= Entrepreneurial company (Germany) =

Legal form

An entrepreneurial company with limited liability (Unternehmergesellschaft (haftungsbeschränkt)) is a German form of a private limited company, usually established as an alternative to a German corporation or GmbH (limited liability) entity. Companies organized as an entrepreneurial company have the suffix "UG (haftungsbeschränkt)" appended to their names.

== Background ==
The German government introduced the UG primarily to act as an alternative to establishing a traditional corporation. A UG established under German law is not a new type of legal entity; rather, it is a limited liability company similar to a GmbH, with the exception that, unlike the GmbH, it is not required to meet the legally mandated €25,000 share capital required of a GmbH—a UG can be established with as little as one euro of paid-in capital. However, a UG is still a separate legal entity from its owners and is fully liable for paying corporation taxes and publishing annual financial statements. UG entities can be recognized as not-for-profit, under the right conditions.

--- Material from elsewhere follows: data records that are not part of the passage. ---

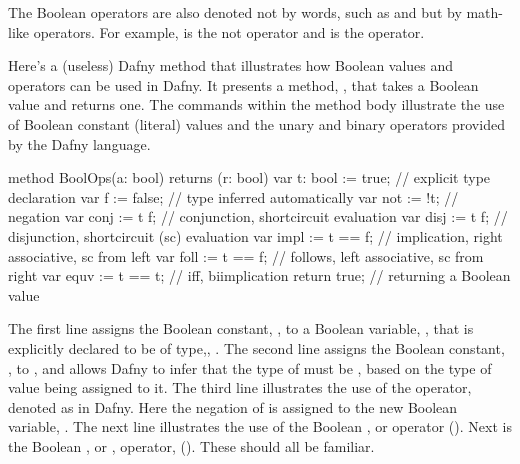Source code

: \documentclass[letterpaper,10pt,english]{sphinxmanual}
\begin{document}
The Boolean operators are also denoted not by words, such as  and
 but by math-like operators. For example, \sphinxstyleemphasis{!} is the not operator
and \sphinxstyleemphasis{\textbar{}\textbar{}} is the  operator.

Here’s a (useless) Dafny method that illustrates how Boolean values
and operators can be used in Dafny. It presents a method, ,
that takes a Boolean value and returns one. The commands within the
method body illustrate the use of Boolean constant (literal) values
and the unary and binary operators provided by the Dafny language.

\begin{sphinxVerbatim}[commandchars=\\\{\}]
method BoolOps(a: bool) returns (r: bool)
\PYGZob{}
    var t: bool := true;    // explicit type declaration
    var f := false;         // type inferred automatically
    var not := !t;          // negation
    var conj := t \PYGZam{}\PYGZam{} f;     // conjunction, short\PYGZhy{}circuit evaluation
    var disj := t \textbar{}\textbar{} f;     // disjunction, short\PYGZhy{}circuit (sc) evaluation
    var impl := t ==\PYGZgt{} f;    // implication, right associative, sc from left
    var foll := t \PYGZlt{}== f;    // follows, left associative, sc from right
    var equv := t \PYGZlt{}==\PYGZgt{} t;   // iff, bi\PYGZhy{}implication
    return true;            // returning a Boolean value
 \PYGZcb{}
\end{sphinxVerbatim}

The first line assigns the Boolean constant, , to a Boolean
variable, , that is explicitly declared to be of type,, .
The second line assigns the Boolean constant, , to , and
allows Dafny to infer that the type of  must be , based on
the type of value being assigned to it. The third line illustrates the
use of the  operator, denoted as \sphinxstyleemphasis{!} in Dafny. Here the
negation of  is assigned to the new Boolean variable, . The
next line illustrates the use of the Boolean , or 
operator (\sphinxstyleemphasis{\&\&}). Next is the Boolean , or , operator,
(\sphinxstyleemphasis{\textbar{}\textbar{}}). These should all be familiar.
\end{document}
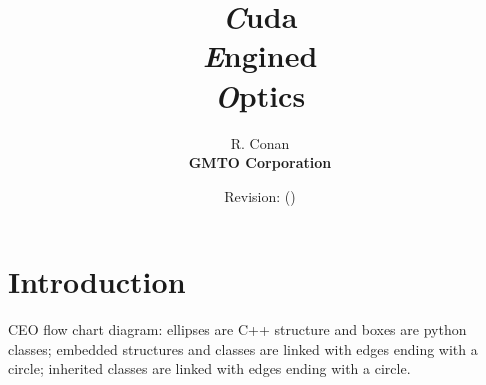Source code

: \documentclass[oldfontcommands]{memoir}
\begin{document}
\title{
    \textbf{\Huge{\HUGE\textsl{C}}uda\\{\HUGE\textsl{E}}ngined\\{\HUGE\textsl{O}}ptics}
}
\author{R. Conan\\\bf GMTO Corporation}
\date{Revision\gitVtags\gitReferences: \gitAbbrevHash{} (\gitAuthorDate)}

\maketitle
\newpage
\tableofcontents

% 


\chapter{Introduction}

CEO flow chart diagram: ellipses are C++ structure and boxes are python classes; embedded structures and classes are linked with edges ending with a circle; inherited classes are linked with edges ending with a circle.





%


\printindex
\end{document}
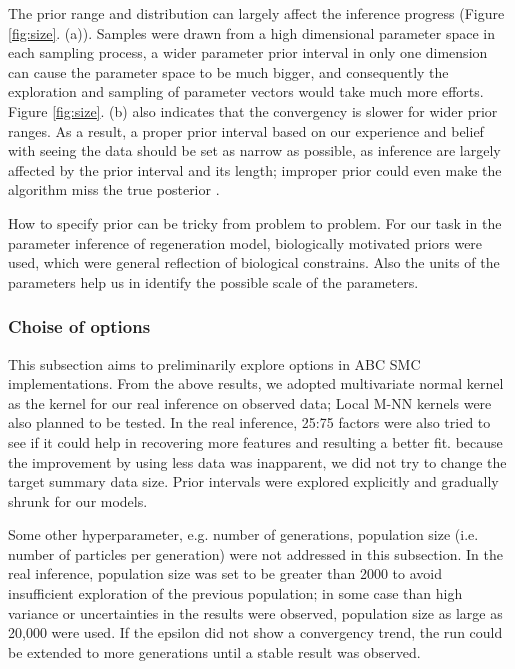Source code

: The prior range and distribution can largely affect the inference progress (Figure \ref{fig:size}. (a)). Samples were drawn from a high dimensional parameter space in each sampling process, a wider parameter prior interval in only one dimension can cause the parameter space to be much bigger, and consequently the exploration and sampling of parameter vectors would take much more efforts. Figure \ref{fig:size}. (b) also indicates that the convergency is slower for wider prior ranges. As a result, a proper prior interval based on our experience and belief with seeing the data should be set as narrow as possible, as inference are largely affected by the prior interval and its length; improper prior could even make the algorithm miss the true posterior \cite{ref:abcsysbio}.

How to specify prior can be tricky from problem to problem. For our task in the parameter inference of regeneration model, biologically motivated priors were used, which were general reflection of biological constrains. Also the units of the parameters help us in identify the possible scale of the parameters.






\subsubsection{Choise of options} 

This subsection aims to preliminarily explore options in ABC SMC implementations. From the above results, we adopted multivariate normal kernel as the kernel for our real inference on observed data; Local M-NN kernels were also planned to be tested. In the real inference, 25:75 factors were also tried to see if it could help in recovering more features and resulting a better fit. because the improvement by using less data was inapparent, we did not try to change the target summary data size. Prior intervals were explored explicitly and gradually shrunk for our models.

Some other hyperparameter, e.g. number of generations, population size (i.e. number of particles per generation) were not addressed in this subsection. In the real inference, population size was set to be greater than 2000 to avoid insufficient exploration of the previous population; in some case than high variance or uncertainties in the results were observed, population size as large as 20,000 were used. If the epsilon did not show a convergency trend, the run could be extended to more generations until a stable result was observed.

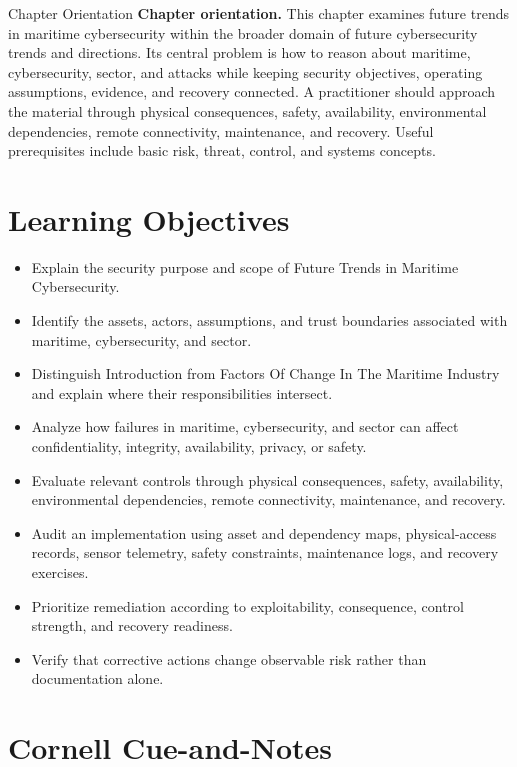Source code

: \documentclass[11pt,letterpaper]{article}
\title{\CornellDocumentTitle}
\author{}
\date{}
\begin{document}
\maketitle
\begin{CornellOverviewBox}{Chapter Orientation}
\textbf{Chapter orientation.} This chapter examines future trends in maritime cybersecurity within the broader domain of future cybersecurity trends and directions. Its central problem is how to reason about maritime, cybersecurity, sector, and attacks while keeping security objectives, operating assumptions, evidence, and recovery connected. A practitioner should approach the material through physical consequences, safety, availability, environmental dependencies, remote connectivity, maintenance, and recovery. Useful prerequisites include basic risk, threat, control, and systems concepts.
\end{CornellOverviewBox}
\section*{Learning Objectives}
\begin{itemize}
\item Explain the security purpose and scope of Future Trends in Maritime Cybersecurity.
\item Identify the assets, actors, assumptions, and trust boundaries associated with maritime, cybersecurity, and sector.
\item Distinguish Introduction from Factors Of Change In The Maritime Industry and explain where their responsibilities intersect.
\item Analyze how failures in maritime, cybersecurity, and sector can affect confidentiality, integrity, availability, privacy, or safety.
\item Evaluate relevant controls through physical consequences, safety, availability, environmental dependencies, remote connectivity, maintenance, and recovery.
\item Audit an implementation using asset and dependency maps, physical-access records, sensor telemetry, safety constraints, maintenance logs, and recovery exercises.
\item Prioritize remediation according to exploitability, consequence, control strength, and recovery readiness.
\item Verify that corrective actions change observable risk rather than documentation alone.
\end{itemize}
\section*{Cornell Cue-and-Notes}
\end{document}
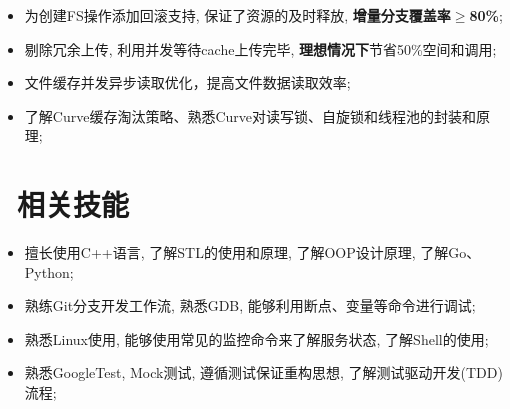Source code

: \documentclass{resume}
\begin{document}
\begin{itemize}[parsep=0.2ex]
  \item 为创建FS操作添加回滚支持, 保证了资源的及时释放, \textbf{增量分支覆盖率$\geq$80\%};\enspace{}
  \item 剔除冗余上传, 利用并发等待cache上传完毕, \textbf{理想情况下}节省50\%空间和调用; \enspace{}
  \item 文件缓存并发异步读取优化，提高文件数据读取效率; \enspace{}
  \item 了解Curve缓存淘汰策略、熟悉Curve对读写锁、自旋锁和线程池的封装和原理;
\end{itemize}

\section{\faCogs\ 相关技能}
\begin{itemize}
  \item 擅长使用C++语言, 了解STL的使用和原理, 了解OOP设计原理, 了解Go、Python;
  \item 熟练Git分支开发工作流, 熟悉GDB, 能够利用断点、变量等命令进行调试;
  \item 熟悉Linux使用, 能够使用常见的监控命令来了解服务状态, 了解Shell的使用;
  \item 熟悉GoogleTest, Mock测试, 遵循测试保证重构思想, 了解测试驱动开发(TDD)流程;
\end{itemize}

\end{document}
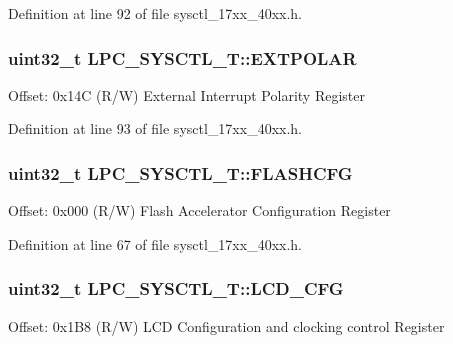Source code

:Definition at line 92 of file sysctl\+\_\+17xx\+\_\+40xx.\+h.

\subsubsection[{\texorpdfstring{E\+X\+T\+P\+O\+L\+AR}{EXTPOLAR}}]{ uint32\+\_\+t L\+P\+C\+\_\+\+S\+Y\+S\+C\+T\+L\+\_\+\+T\+::\+E\+X\+T\+P\+O\+L\+AR}\hypertarget{structLPC__SYSCTL__T_a7d0423c5e3f7482182c229bbc4b2b83b}{}\label{structLPC__SYSCTL__T_a7d0423c5e3f7482182c229bbc4b2b83b}
Offset\+: 0x14C (R/W) External Interrupt Polarity Register 

Definition at line 93 of file sysctl\+\_\+17xx\+\_\+40xx.\+h.

\subsubsection[{\texorpdfstring{F\+L\+A\+S\+H\+C\+FG}{FLASHCFG}}]{ uint32\+\_\+t L\+P\+C\+\_\+\+S\+Y\+S\+C\+T\+L\+\_\+\+T\+::\+F\+L\+A\+S\+H\+C\+FG}\hypertarget{structLPC__SYSCTL__T_a8dcbc2e1c89d7bd42dbd19f66e2ddd8e}{}\label{structLPC__SYSCTL__T_a8dcbc2e1c89d7bd42dbd19f66e2ddd8e}
Offset\+: 0x000 (R/W) Flash Accelerator Configuration Register 

Definition at line 67 of file sysctl\+\_\+17xx\+\_\+40xx.\+h.

\subsubsection[{\texorpdfstring{L\+C\+D\+\_\+\+C\+FG}{LCD_CFG}}]{ uint32\+\_\+t L\+P\+C\+\_\+\+S\+Y\+S\+C\+T\+L\+\_\+\+T\+::\+L\+C\+D\+\_\+\+C\+FG}\hypertarget{structLPC__SYSCTL__T_aef5d629c590fd35e8da2e061ddcdf17e}{}\label{structLPC__SYSCTL__T_aef5d629c590fd35e8da2e061ddcdf17e}
Offset\+: 0x1\+B8 (R/W) L\+CD Configuration and clocking control Register 

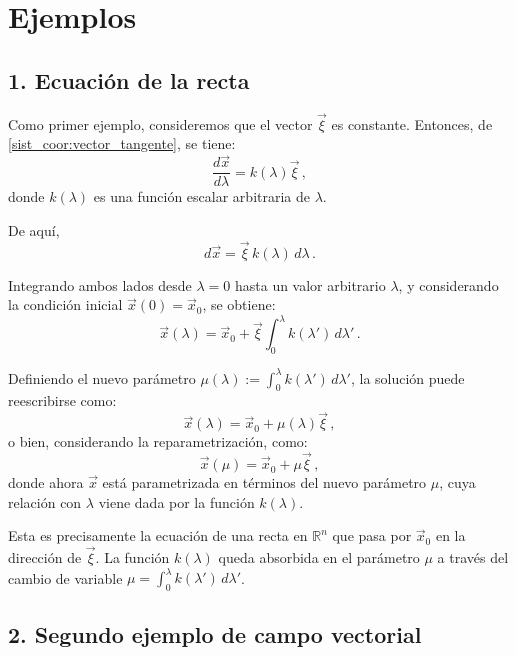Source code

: \documentclass[../apunte_mecanica_clasica.tex]{subfiles}%
\begin{document}
\clearpage

\section{Ejemplos}

\subsection*{1. Ecuación de la recta}

Como primer ejemplo, consideremos que el vector $\vec{\xi}$ es constante. Entonces, de \eqref{sist_coor:vector_tangente}, se tiene:
\begin{equation*}
\frac{d\vec{x}}{d\lambda} = k(\lambda)\vec{\xi} \,,
\end{equation*}
donde $k(\lambda)$ es una función escalar arbitraria de $\lambda$.

De aquí,
\begin{equation*}
d\vec{x} = \vec{\xi} \, k(\lambda)\, d\lambda\,.
\end{equation*}

Integrando ambos lados desde $\lambda = 0$ hasta un valor arbitrario $\lambda$, y considerando la condición inicial $\vec{x}(0) = \vec{x}_0$, se obtiene:
\begin{equation*}
\vec{x}(\lambda) = \vec{x}_0 + \vec{\xi} \int_0^\lambda k(\lambda')\, d\lambda'\,.
\end{equation*}

Definiendo el nuevo parámetro $\mu(\lambda) := \int_0^\lambda k(\lambda')\, d\lambda'$, la solución puede reescribirse como:
\begin{equation*}
\vec{x}(\lambda) = \vec{x}_0 + \mu(\lambda) \vec{\xi}\,,
\end{equation*}
o bien, considerando la reparametrización, como:
\begin{equation*}
\vec{x}(\mu) = \vec{x}_0 + \mu \vec{\xi}\,,
\end{equation*}
donde ahora $\vec{x}$ está parametrizada en términos del nuevo parámetro $\mu$, cuya relación con $\lambda$ viene dada por la función $k(\lambda)$.

Esta es precisamente la ecuación de una recta en $\mathbb{R}^n$ que pasa por $\vec{x}_0$ en la dirección de $\vec{\xi}$. La función $k(\lambda)$ queda absorbida en el parámetro $\mu$ a través del cambio de variable $\mu = \int_0^\lambda k(\lambda')\, d\lambda'$.

\subsection*{2. Segundo ejemplo de campo vectorial}
\end{document}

The UG form has been met with great interest, especially by start-up companies and other entrepreneurs. As of January 1, 2012, there had been 64,371 of such companies formed. Since then, traditional corporations have been reduced in importance, having largely been supplanted by the UG (and also the GmbH) among new companies being formed.

== Formation and requirements ==
Forming a UG is relatively similar to forming a closely related GmbH entity, however the UG is exempt from some of the capital rules applicable to a GmbH.

=== Company name ===
The company must bear the title “Unternehmergesellschaft (haftungsbeschränkt)” or, as an abbreviated form, “UG (haftungsbeschränkt)” (§ 5a GmbHG). Unternehmergesellschaft means entrepreneurial company and the German word haftungsbeschränkt means “limited liability”. It signifies the fact that the owners of the company have limited liability for the company's debts.

=== Share capital ===
The nominal amount of the business’ shares - the so-called "ordinary capital" - as defined in the company agreement, must be provided after the foundation of the company and before its registration into the commercial register ( § 5a para 2 GmbHG). The total capital stock must be at least one euro. In practice, amounts of up to €1,000 are usually chosen.

If the total amount of share capital exceeds EUR 25,000, then a GmbH is usually formed instead of a UG. (§ 5a para. 1 p. 1 GmbHG). In contrast to the GmbH form, no contribution in kind is permitted for a UG. The share capital must be paid immediately in full as a cash contribution (§ 5a (2) GmbHG). If capital of EUR 12,500 is available, either a UG (limited liability) with a share capital of EUR 12,500 can be established, or a limited liability company in the original sense, in which only half of the share capital of at least EUR 25,000 has to be paid.